Introduction of a capital gains tax on non-UK residents who dispose of UK residential properties

The UK's Finance Act 2015 (the Act) introduced a capital gains tax (CGT) on the disposal of residential property by non-resident individuals (a rate of 18% or 28%), trustees (a rate of 28%), closely held companies (a rate of 20%) and funds that are not widely marketed (a rate of 20%). Closely held companies are legal entities controlled by five or fewer persons.

Under the Act, residential property is deemed to be land and property used or suitable for use as a dwelling. It includes property in the course of construction, converted to a dwelling and off-plan. It can be owner-occupied or let to tenants.
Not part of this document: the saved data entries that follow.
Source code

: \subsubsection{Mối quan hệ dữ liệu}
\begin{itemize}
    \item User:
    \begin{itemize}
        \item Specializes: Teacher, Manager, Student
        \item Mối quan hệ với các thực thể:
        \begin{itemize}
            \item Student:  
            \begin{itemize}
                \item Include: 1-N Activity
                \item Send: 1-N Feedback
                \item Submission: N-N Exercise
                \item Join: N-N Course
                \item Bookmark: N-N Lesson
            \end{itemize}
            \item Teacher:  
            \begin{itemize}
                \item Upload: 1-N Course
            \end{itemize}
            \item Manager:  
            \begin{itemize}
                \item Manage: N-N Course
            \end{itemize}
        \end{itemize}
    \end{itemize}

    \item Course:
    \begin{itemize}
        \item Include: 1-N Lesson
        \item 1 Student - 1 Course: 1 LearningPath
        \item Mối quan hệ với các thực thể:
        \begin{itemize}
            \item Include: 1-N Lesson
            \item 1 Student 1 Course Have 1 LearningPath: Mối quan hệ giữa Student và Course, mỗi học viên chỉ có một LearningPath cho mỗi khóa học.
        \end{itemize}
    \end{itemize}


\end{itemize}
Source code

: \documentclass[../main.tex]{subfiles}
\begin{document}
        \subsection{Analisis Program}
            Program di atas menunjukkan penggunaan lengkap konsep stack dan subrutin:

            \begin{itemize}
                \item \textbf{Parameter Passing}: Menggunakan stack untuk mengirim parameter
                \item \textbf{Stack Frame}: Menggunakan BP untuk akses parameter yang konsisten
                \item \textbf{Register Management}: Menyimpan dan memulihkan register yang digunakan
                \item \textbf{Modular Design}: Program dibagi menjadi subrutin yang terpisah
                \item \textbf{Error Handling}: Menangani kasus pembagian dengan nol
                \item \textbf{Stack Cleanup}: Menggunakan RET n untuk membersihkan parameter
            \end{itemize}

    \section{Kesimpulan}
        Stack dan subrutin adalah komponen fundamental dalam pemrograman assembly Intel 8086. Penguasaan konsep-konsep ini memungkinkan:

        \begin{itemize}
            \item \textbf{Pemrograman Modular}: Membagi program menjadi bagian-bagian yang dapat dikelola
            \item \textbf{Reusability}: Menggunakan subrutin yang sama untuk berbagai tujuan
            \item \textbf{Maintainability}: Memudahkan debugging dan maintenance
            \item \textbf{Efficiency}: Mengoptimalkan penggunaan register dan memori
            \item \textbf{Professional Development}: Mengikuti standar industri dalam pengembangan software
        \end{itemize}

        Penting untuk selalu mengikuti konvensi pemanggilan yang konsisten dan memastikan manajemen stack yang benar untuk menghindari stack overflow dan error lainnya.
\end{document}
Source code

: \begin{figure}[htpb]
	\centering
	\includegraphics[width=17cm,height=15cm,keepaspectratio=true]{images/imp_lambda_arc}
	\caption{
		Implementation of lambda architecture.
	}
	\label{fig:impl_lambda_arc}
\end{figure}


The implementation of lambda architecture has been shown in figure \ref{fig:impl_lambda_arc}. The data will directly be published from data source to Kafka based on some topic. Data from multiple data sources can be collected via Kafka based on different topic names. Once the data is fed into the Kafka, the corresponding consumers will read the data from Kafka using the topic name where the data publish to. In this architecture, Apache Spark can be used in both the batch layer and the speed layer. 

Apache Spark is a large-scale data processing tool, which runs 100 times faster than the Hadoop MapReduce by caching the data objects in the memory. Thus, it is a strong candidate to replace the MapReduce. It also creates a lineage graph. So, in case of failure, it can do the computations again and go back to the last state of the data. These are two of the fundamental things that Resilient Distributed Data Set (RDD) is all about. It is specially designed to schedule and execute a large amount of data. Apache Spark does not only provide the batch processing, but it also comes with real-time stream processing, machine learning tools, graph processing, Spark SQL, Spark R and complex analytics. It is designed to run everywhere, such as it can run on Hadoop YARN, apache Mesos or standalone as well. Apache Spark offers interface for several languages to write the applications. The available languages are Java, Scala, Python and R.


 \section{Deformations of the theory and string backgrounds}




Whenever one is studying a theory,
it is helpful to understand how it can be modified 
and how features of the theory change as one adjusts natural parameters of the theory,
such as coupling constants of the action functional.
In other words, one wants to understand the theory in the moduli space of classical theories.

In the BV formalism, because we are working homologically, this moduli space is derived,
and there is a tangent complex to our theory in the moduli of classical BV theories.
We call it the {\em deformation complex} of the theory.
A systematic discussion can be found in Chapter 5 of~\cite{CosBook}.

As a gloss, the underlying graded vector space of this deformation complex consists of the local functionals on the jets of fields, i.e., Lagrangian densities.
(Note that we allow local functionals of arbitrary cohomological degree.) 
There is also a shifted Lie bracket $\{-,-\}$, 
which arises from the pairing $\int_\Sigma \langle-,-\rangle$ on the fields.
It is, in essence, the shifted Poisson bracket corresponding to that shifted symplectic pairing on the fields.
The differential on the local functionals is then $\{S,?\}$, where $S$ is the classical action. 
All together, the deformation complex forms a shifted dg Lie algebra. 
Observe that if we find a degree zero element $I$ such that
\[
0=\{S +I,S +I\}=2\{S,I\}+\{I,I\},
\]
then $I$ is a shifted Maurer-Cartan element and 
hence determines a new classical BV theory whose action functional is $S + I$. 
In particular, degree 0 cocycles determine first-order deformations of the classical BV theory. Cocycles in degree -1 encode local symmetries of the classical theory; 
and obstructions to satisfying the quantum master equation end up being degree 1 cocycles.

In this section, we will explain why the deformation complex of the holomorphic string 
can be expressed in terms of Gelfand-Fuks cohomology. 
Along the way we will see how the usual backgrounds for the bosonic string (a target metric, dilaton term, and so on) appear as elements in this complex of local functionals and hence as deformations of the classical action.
In the past, many UK residential property acquisitions were made by offshore companies. Since gains made on the sale of such properties are now subject to CGT, investors are looking for alternatives.

No change to capital gains on the disposal of commercial property

The Act does not change the position for commercial property. Capital gains realised on the sale of commercial property remain exempt if the property is considered to be an investment asset.

The exemption does not apply if the property has been acquired as part of trading activity. This includes the material redevelopment of the property or if, at the time of purchase, the investor has the sole intention to sell the property within a year.

Luxembourg holding companies offer a solution to foreign investors

For foreign investors looking to acquire UK property, whether residential or commercial, Luxembourg offers a tax-efficient solution.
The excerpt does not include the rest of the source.